Pakistan’s U.N. envoy Maleeha Lodhi accuses New Delhi of promoting terrorism against Islamabad, violation of human rights in Jammu and Kashmir and the spread of Hindu nationalism.

September 24, 2017 09:11 pm | Updated November 28, 2021 07:37 am IST - New York

Pakistan’s Ambassador to the U.N. Maleeha Lodhi responds to External Affairs Minister Sushma Swaraj at the U.N. on Saturday. Photo: @PakistanUN_NY

Pakistan’s Ambassador to the U.N. Maleeha Lodhi responds to External Affairs Minister Sushma Swaraj at the U.N. on Saturday. Photo: @PakistanUN_NY

If the international community wishes to “avoid a dangerous escalation between India and Pakistan”, it must call on India to halt its “provocations and aggressive actions”, Pakistan told the United Nations General Assembly (UNGA) on September 24, responding to Minister of External Affairs Sushma Swaraj’s scathing attack on Islamabad’s promotion of Islamist terrorism.

Pakistan’s Permanent Representative to the U.N. Maleeha Lodhi sought to turn the table on India by accusing India of promoting terrorism against it, violation of human rights in Jammu and Kashmir and the spread of Hindu nationalism in India.
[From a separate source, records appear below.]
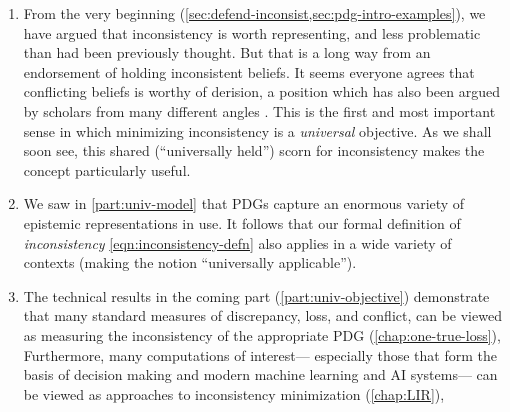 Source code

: \begin{enumerate}
\item
From the very beginning (\cref{sec:defend-inconsist,sec:pdg-intro-examples}), we have argued that inconsistency is worth representing, 
    and less problematic than had been previously thought.
But that is a long way from an endorsement of holding inconsistent beliefs.
%
It seems everyone agrees that conflicting beliefs is worthy of derision,
    a position which has also been argued by scholars from many different angles 
\citep{descartes,sep-dutch-book,finocchiaro1981fallacies,%
    why-be-consistent-sugden}. 
This is the first and most important
    sense in which minimizing inconsistency is a \emph{universal} objective. 
As we shall soon see, 
this shared (``universally held'') scorn for inconsistency makes the concept
    particularly useful.


\item
We saw in \cref{part:univ-model} that PDGs capture an enormous variety of epistemic representations in use.
It follows that our formal definition of \emph{inconsistency} \cref{eqn:inconsistency-defn} also applies in a wide variety of contexts
    (making the notion ``universally applicable'').

\item
The technical results in the coming part (\cref{part:univ-objective}) demonstrate that
many standard measures of discrepancy, loss, and conflict, can be viewed as measuring the inconsistency of the appropriate PDG (\cref{chap:one-true-loss}), 
%
Furthermore, many computations of interest---%
especially those that form the basis of decision making and modern machine learning and AI systems---%
can be viewed as approaches to inconsistency minimization
    (\cref{chap:LIR}),
%



\end{enumerate}
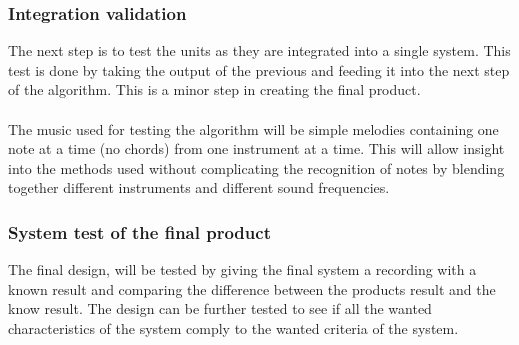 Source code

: \subsubsection{Integration validation}
The next step is to test the units as they are integrated into a single system.
This test is done by taking the output of the previous and feeding it into the next step of the algorithm. 
This is a minor step in creating the final product.
\\\\
The music used for testing the algorithm will be simple melodies containing one note at a time (no chords) from one instrument at a time. This will allow insight into the methods used without complicating the recognition of notes by blending together different instruments and different sound frequencies.

\subsubsection{System test of the final product}
The final design, will be tested by giving the final system a recording with a known result and comparing the difference between the products result and the know result. The design can be further tested to see if all the wanted characteristics of the system comply to the wanted criteria of the system.


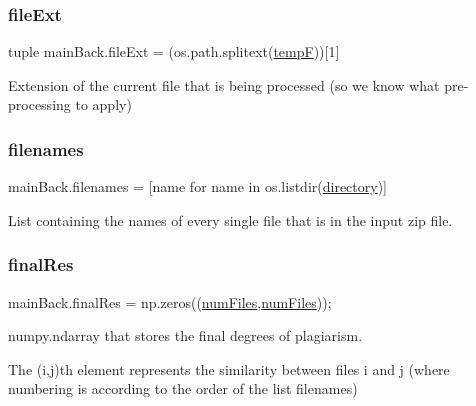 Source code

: \subsubsection{\texorpdfstring{file\+Ext}{fileExt}}
{\footnotesize\ttfamily tuple main\+Back.\+file\+Ext = (os.\+path.\+splitext(\hyperlink{namespacemain_back_afe5cb30123edd8f4ce029bd8dc01a015}{tempF}))\mbox{[}1\mbox{]}}



Extension of the current file that is being processed (so we know what pre-\/processing to apply) 

\mbox{\label{namespacemain_back_ac066274638425ed709610bda61383714}} 
\subsubsection{\texorpdfstring{filenames}{filenames}}
{\footnotesize\ttfamily main\+Back.\+filenames = \mbox{[}name for name in os.\+listdir(\hyperlink{namespacemain_back_a1c89e94124b1c6fedb3a2c9fe2d299c4}{directory})\mbox{]}}



List containing the names of every single file that is in the input zip file. 

\mbox{\label{namespacemain_back_a864d25dd2821f3c46a914ace51562000}} 
\subsubsection{\texorpdfstring{final\+Res}{finalRes}}
{\footnotesize\ttfamily main\+Back.\+final\+Res = np.\+zeros((\hyperlink{namespacemain_back_a5a0d1ff5b5d2f3a4bec2f88ef04385b3}{num\+Files},\hyperlink{namespacemain_back_a5a0d1ff5b5d2f3a4bec2f88ef04385b3}{num\+Files}));}



numpy.\+ndarray that stores the final degrees of plagiarism. 

The (i,j)th element represents the similarity between files i and j (where numbering is according to the order of the list filenames) \mbox{\label{namespacemain_back_a2aabdc9357aa71da0c092014593e643e}} 
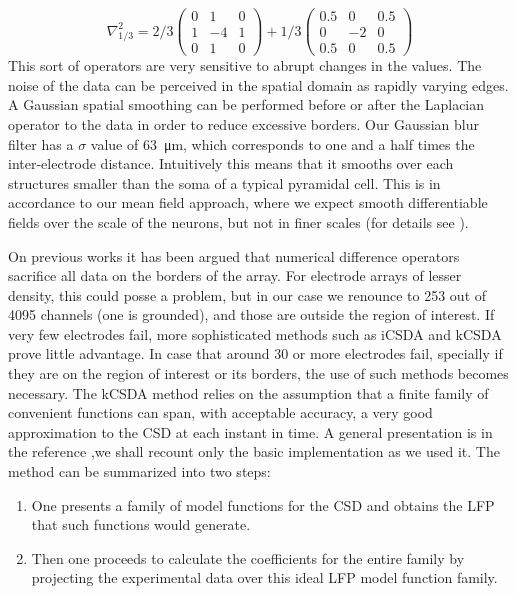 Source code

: \documentclass[utf8]{frontiersSCNS}
\newcommand{\mum}[1]{\SI{#1}{\micro\metre}}
\begin{document}
\begin{equation}
\nabla^2_{1/3}=2/3
\begin{pmatrix}
  0 & 1 & 0 \\
  1 & -4 & 1 \\
  0 & 1 & 0
\end{pmatrix}
+1/3
\begin{pmatrix}
  0.5 & 0 & 0.5 \\
  0 & -2 & 0 \\
  0.5 & 0 & 0.5
\end{pmatrix}  
\end{equation}
This sort of operators are very sensitive to abrupt changes in the values.
The noise of the data can be perceived in the spatial domain as rapidly varying edges. A Gaussian spatial smoothing
can be performed before or after the Laplacian operator to the data in order to reduce excessive borders. Our Gaussian blur filter has a $ \sigma$ value of \mum{63}, which corresponds to one and a half times the inter-electrode distance.
Intuitively this means that it smooths over each structures smaller than the soma of a typical pyramidal cell. 
This is  in accordance to our mean field approach, where we expect smooth differentiable fields over the scale of the neurons, but not in finer scales (for details see \citep{Bedard11}).

On previous works it has been argued that numerical difference operators sacrifice all data on the borders of the array. For electrode arrays of lesser density, this could posse a problem, but in our case we renounce to 253 out of 4095 channels (one is grounded), and those are outside the region of interest.
If very few electrodes fail, more sophisticated methods such as iCSDA \citep{Leski2011} and kCSDA \citep{Potworowski2011} prove little advantage.
In case that around 30 or more electrodes
fail, specially if they are on the region of interest or its borders,
the use of such methods
becomes necessary. The kCSDA method relies on the
assumption that a finite family of convenient functions can span, with acceptable accuracy, a very good approximation to the  CSD at each instant in time.
A general presentation is in the reference \citep{Potworowski2011},we shall recount only the basic implementation as we used it. The
method can be summarized into two steps:
\begin{enumerate}
\item One presents a family of model functions for the CSD and
obtains the LFP that such functions
would generate.
\item Then one proceeds to calculate
  the coefficients for the entire family by projecting the
  experimental data over this ideal LFP model function family.
\end{enumerate}
\end{document}
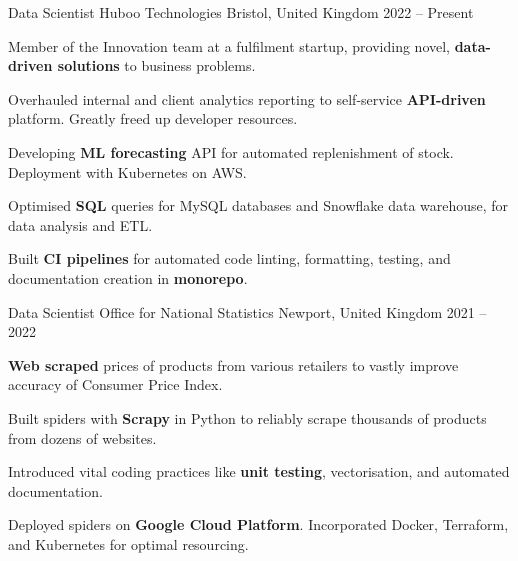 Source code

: 
\begin{cventries}

        \cventry
        {Data Scientist} %
        {Huboo Technologies} %
        {Bristol, United Kingdom} %
        {2022 -- Present} %
        {
            \begin{cvitems} %
                \item{Member of the Innovation team at a fulfilment startup, providing novel, \textbf{data-driven solutions} to business problems.}
                \item{Overhauled internal and client analytics reporting to self-service \textbf{API-driven} platform. Greatly freed up developer resources.}
                \item{Developing \textbf{ML forecasting} API for automated replenishment of stock. Deployment with Kubernetes on AWS.}
                \item{Optimised \textbf{SQL} queries for MySQL databases and Snowflake data warehouse, for data analysis and ETL.}
                \item{Built \textbf{CI pipelines} for automated code linting, formatting, testing, and documentation creation in \textbf{monorepo}.}
            \end{cvitems}
        }

    \cventry
        {Data Scientist} %
        {Office for National Statistics} %
        {Newport, United Kingdom} %
        {2021 -- 2022} %
        {
            \begin{cvitems} %
                \item{\textbf{Web scraped} prices of products from various retailers to vastly improve accuracy of Consumer Price Index.}
                \item{Built spiders with \textbf{Scrapy} in Python to reliably scrape thousands of products from dozens of websites.}
                \item{Introduced vital coding practices like \textbf{unit testing}, vectorisation, and automated documentation.}
                \item{Deployed spiders on \textbf{Google Cloud Platform}. Incorporated Docker, Terraform, and Kubernetes for optimal resourcing.}
            \end{cvitems}
        }


\end{cventries}

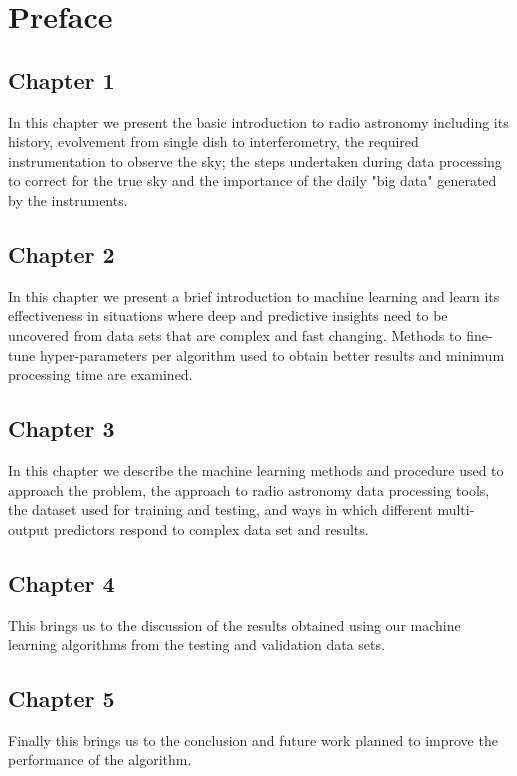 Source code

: \chapter*{Preface}

\section*{Chapter 1}
In this chapter we present the basic introduction to radio astronomy including its history, evolvement from single dish to interferometry, the required instrumentation to observe the sky; the steps undertaken during data processing to correct for the true sky and the importance of the daily "big data" generated by the instruments.    
\section*{Chapter 2}
In this chapter we present a brief introduction to machine learning and learn its effectiveness in situations where deep and predictive insights need to be uncovered from data sets that are complex and fast changing. Methods to fine-tune hyper-parameters per algorithm used to obtain better results and minimum processing time are examined.  
\section*{Chapter 3}
In this chapter we describe the machine learning methods and procedure used to approach the problem, the approach to radio astronomy data processing tools, the dataset used for training and testing, and ways in which different multi-output predictors respond to complex data set and results.
\section*{Chapter 4}
This brings us to the discussion of the results obtained using our machine learning algorithms from the testing and validation data sets. 
\section*{Chapter 5}
Finally this brings us to the conclusion and future work planned to improve the performance of the algorithm.

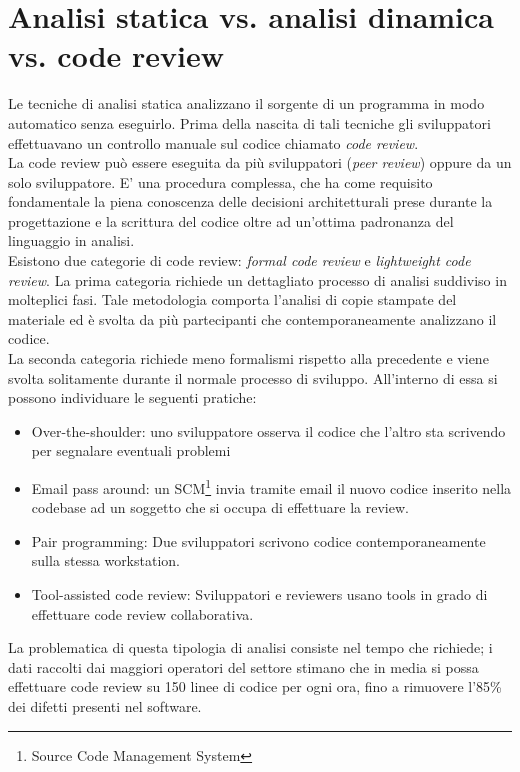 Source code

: \section{Analisi statica vs. analisi dinamica vs. code review}
Le tecniche di analisi statica analizzano il sorgente di un programma in modo automatico senza eseguirlo. Prima della nascita di tali tecniche gli sviluppatori effettuavano un controllo manuale sul codice chiamato \emph{code review}.\\

La code review può essere eseguita da più sviluppatori (\emph{peer review}) oppure da un solo sviluppatore. E' una procedura complessa, che ha come requisito fondamentale la piena conoscenza delle decisioni architetturali prese durante la progettazione e la scrittura del codice oltre ad un'ottima padronanza del linguaggio in analisi. \\
Esistono due categorie di code review: \emph{formal code review} e \emph{lightweight code review}. La prima categoria richiede un dettagliato processo di analisi suddiviso in molteplici fasi. Tale metodologia comporta l'analisi di copie stampate del materiale ed è svolta da più partecipanti che contemporaneamente analizzano il codice.\\
La seconda categoria richiede meno formalismi rispetto alla precedente e viene svolta solitamente durante il normale processo di sviluppo. All'interno di essa si possono individuare le seguenti pratiche:
\begin{itemize}
\item Over-the-shoulder: uno sviluppatore osserva il codice che l'altro sta scrivendo per segnalare eventuali problemi
\item Email pass around: un SCM\footnote{Source Code Management System} invia tramite email il nuovo codice inserito nella codebase ad un soggetto che si occupa di effettuare la review.
\item Pair programming: Due sviluppatori scrivono codice contemporaneamente sulla stessa workstation. 
\item Tool-assisted code review: Sviluppatori e reviewers usano tools in grado di effettuare code review collaborativa.
\end{itemize}
La problematica di questa tipologia di analisi consiste nel tempo che richiede; i dati raccolti dai maggiori operatori del settore stimano che in media si possa effettuare code review su 150 linee di codice per ogni ora, fino a rimuovere l'85\% dei difetti presenti nel software.

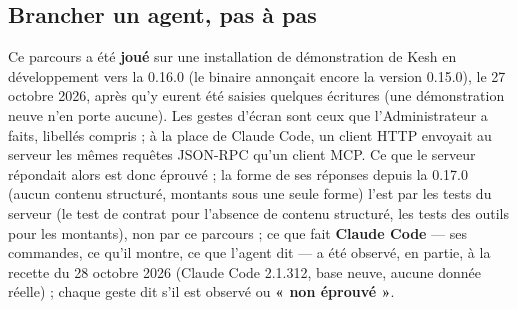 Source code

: \documentclass[a4paper,11pt,oneside]{article}
\begin{document}
\subsection{Brancher un agent, pas à pas}\label{sec:mcp-brancher}

Ce parcours a été \textbf{joué} sur une installation de démonstration de Kesh en développement vers la 0.16.0 (le binaire annonçait encore la version 0.15.0), le 27 octobre 2026, après qu'y eurent été saisies quelques écritures (une démonstration neuve n'en porte aucune). Les gestes d'écran sont ceux que l'Administrateur a faits, libellés compris ; à la place de Claude Code, un client HTTP envoyait au serveur les mêmes requêtes JSON-RPC qu'un client MCP. Ce que le serveur répondait alors est donc éprouvé ; la forme de ses réponses depuis la 0.17.0 (aucun contenu structuré, montants sous une seule forme) l'est par les tests du serveur (le test de contrat pour l'absence de contenu structuré, les tests des outils pour les montants), non par ce parcours ; ce que fait \textbf{Claude Code} --- ses commandes, ce qu'il montre, ce que l'agent dit --- a été observé, en partie, à la recette du 28 octobre 2026 (Claude Code 2.1.312, base neuve, aucune donnée réelle) ; chaque geste dit s'il est observé ou \textbf{« non éprouvé »}.
\end{document}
Ms. Lodhi cited the selection of Yogi Adityanath as the Chief Minister of Uttar Pradesh to underscore her point. “It is a government which has appointed a fanatic as the Chief Minister of India’s largest State whose rallying cry to his mobs was: ‘If they kill one Hindu, we will kill 100 Muslims’. It is a government, which has allowed the lynching of Muslims. All this is amply documented,” Ms. Lodhi said.

 

Ms. Swaraj said in her speech on September 23 that while India built IITs, IIMS and AIIMS during the last seven decades, Pakistan had only built “jihadi factories”. Exercising her right to response, Ms. Lodhi said Ms. Swaraj indulged in “an orgy of slander against Pakistan”.

“In her vitriol she deliberately ignored the core issue of Jammu and Kashmir,” the Pakistan representative said. Pakistan has been maintaining that unless there is progress on the “core issue” there can be no improvement in India -Pakistan ties.

Ms. Swaraj had said Prime Minister Narendra Modi had been willing to engage Pakistan, but Pakistan had spurned India’s positive gestures. Ms. Lodhi said India has been scuttling talks.

“India now also refuses a bilateral dialogue with Pakistan, either composite or comprehensive. The conditions it poses — that first there be an end of violence — begs the question. Violence emanates, first and foremost, from India’s occupation and brutal suppression of the Kashmiri people,” the Pakistani representative said, adding that Jammu and Kashmir is a disputed territory according to the United Nations. “I invite all of you, and the Indian FM, to look at the U.N. maps,” she said.